Stored data
%%
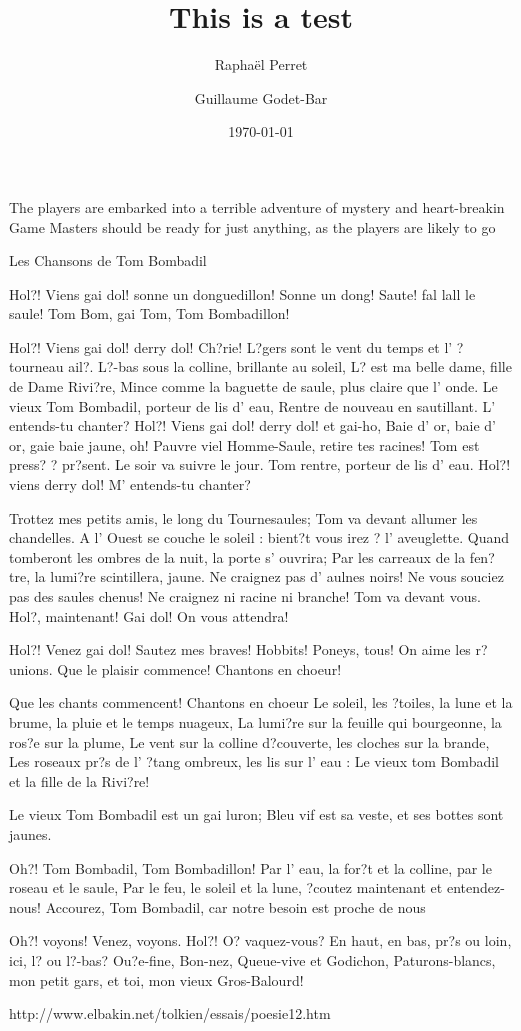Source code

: \documentclass{rpg_scenario}
\title{This is a test}
\date{\today}
\begin{document}
\author{Rapha\"el Perret \and Guillaume Godet-Bar}
\maketitle

\begin{synopsis}
The players are embarked into a terrible adventure of mystery and heart-breakin
Game Masters should be ready for just anything, as the players are likely to go
\end{synopsis}


\begin{background}

Les Chansons de Tom Bombadil
	
Hol?! Viens gai dol! sonne un donguedillon!
Sonne un dong! Saute! fal lall le saule!
Tom Bom, gai Tom, Tom Bombadillon!

Hol?! Viens gai dol! derry dol! Ch?rie!
L?gers sont le vent du temps et l' ?tourneau ail?.
L?-bas sous la colline, brillante au soleil,
L? est ma belle dame, fille de Dame Rivi?re,
Mince comme la baguette de saule, plus claire que l' onde.
Le vieux Tom Bombadil, porteur de lis d' eau,
Rentre de nouveau en sautillant. L' entends-tu chanter?
Hol?! Viens gai dol! derry dol! et gai-ho,
Baie d' or, baie d' or, gaie baie jaune, oh!
Pauvre viel Homme-Saule, retire tes racines!
Tom est press? ? pr?sent. Le soir va suivre le jour.
Tom rentre, porteur de lis d' eau.
Hol?! viens derry dol! M' entends-tu chanter?

Trottez mes petits amis, le long du Tournesaules;
Tom va devant allumer les chandelles.
A l' Ouest se couche le soleil : bient?t vous irez ? l' aveuglette.
Quand tomberont les ombres de la nuit, la porte s' ouvrira;
Par les carreaux de la fen?tre, la lumi?re scintillera, jaune.
Ne craignez pas d' aulnes noirs! Ne vous souciez pas des saules chenus!
Ne craignez ni racine ni branche! Tom va devant vous.
Hol?, maintenant! Gai dol! On vous attendra!

Hol?! Venez gai dol! Sautez mes braves!
Hobbits! Poneys, tous! On aime les r?unions.
Que le plaisir commence! Chantons en choeur!

Que les chants commencent! Chantons en choeur
Le soleil, les ?toiles, la lune et la brume, la pluie et le temps nuageux,
La lumi?re sur la feuille qui bourgeonne, la ros?e sur la plume,
Le vent sur la colline d?couverte, les cloches sur la brande,
Les roseaux pr?s de l' ?tang ombreux, les lis sur l' eau :
Le vieux tom Bombadil et la fille de la Rivi?re!

Le vieux Tom Bombadil est un gai luron;
Bleu vif est sa veste, et ses bottes sont jaunes.

Oh?! Tom Bombadil, Tom Bombadillon!
Par l' eau, la for?t et la colline, par le roseau et le saule,
Par le feu, le soleil et la lune, ?coutez maintenant et entendez-nous!
Accourez, Tom Bombadil, car notre besoin est proche de nous


Oh?! voyons! Venez, voyons. Hol?! O? vaquez-vous?
En haut, en bas, pr?s ou loin, ici, l? ou l?-bas?
Ou?e-fine, Bon-nez, Queue-vive et Godichon,
Paturons-blancs, mon petit gars, et toi, mon vieux Gros-Balourd!

http://www.elbakin.net/tolkien/essais/poesie12.htm
\end{background}
\end{document}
%%
## YOUR TASK
Keep the pictures out and write out the records exactly.

## WRITTEN REPLY
Source code

: \documentclass{rpg_scenario}
\title{This is a test}
\date{\today}
\begin{document}
\author{Rapha\"el Perret \and Guillaume Godet-Bar}
\maketitle

\begin{synopsis}
The players are embarked into a terrible adventure of mystery and heart-breakin
Game Masters should be ready for just anything, as the players are likely to go
\end{synopsis}


\begin{background}

Les Chansons de Tom Bombadil
	
Hol?! Viens gai dol! sonne un donguedillon!
Sonne un dong! Saute! fal lall le saule!
Tom Bom, gai Tom, Tom Bombadillon!

Hol?! Viens gai dol! derry dol! Ch?rie!
L?gers sont le vent du temps et l' ?tourneau ail?.
L?-bas sous la colline, brillante au soleil,
L? est ma belle dame, fille de Dame Rivi?re,
Mince comme la baguette de saule, plus claire que l' onde.
Le vieux Tom Bombadil, porteur de lis d' eau,
Rentre de nouveau en sautillant. L' entends-tu chanter?
Hol?! Viens gai dol! derry dol! et gai-ho,
Baie d' or, baie d' or, gaie baie jaune, oh!
Pauvre viel Homme-Saule, retire tes racines!
Tom est press? ? pr?sent. Le soir va suivre le jour.
Tom rentre, porteur de lis d' eau.
Hol?! viens derry dol! M' entends-tu chanter?

Trottez mes petits amis, le long du Tournesaules;
Tom va devant allumer les chandelles.
A l' Ouest se couche le soleil : bient?t vous irez ? l' aveuglette.
Quand tomberont les ombres de la nuit, la porte s' ouvrira;
Par les carreaux de la fen?tre, la lumi?re scintillera, jaune.
Ne craignez pas d' aulnes noirs! Ne vous souciez pas des saules chenus!
Ne craignez ni racine ni branche! Tom va devant vous.
Hol?, maintenant! Gai dol! On vous attendra!

Hol?! Venez gai dol! Sautez mes braves!
Hobbits! Poneys, tous! On aime les r?unions.
Que le plaisir commence! Chantons en choeur!

Que les chants commencent! Chantons en choeur
Le soleil, les ?toiles, la lune et la brume, la pluie et le temps nuageux,
La lumi?re sur la feuille qui bourgeonne, la ros?e sur la plume,
Le vent sur la colline d?couverte, les cloches sur la brande,
Les roseaux pr?s de l' ?tang ombreux, les lis sur l' eau :
Le vieux tom Bombadil et la fille de la Rivi?re!

Le vieux Tom Bombadil est un gai luron;
Bleu vif est sa veste, et ses bottes sont jaunes.

Oh?! Tom Bombadil, Tom Bombadillon!
Par l' eau, la for?t et la colline, par le roseau et le saule,
Par le feu, le soleil et la lune, ?coutez maintenant et entendez-nous!
Accourez, Tom Bombadil, car notre besoin est proche de nous


Oh?! voyons! Venez, voyons. Hol?! O? vaquez-vous?
En haut, en bas, pr?s ou loin, ici, l? ou l?-bas?
Ou?e-fine, Bon-nez, Queue-vive et Godichon,
Paturons-blancs, mon petit gars, et toi, mon vieux Gros-Balourd!

http://www.elbakin.net/tolkien/essais/poesie12.htm
\end{background}
\end{document}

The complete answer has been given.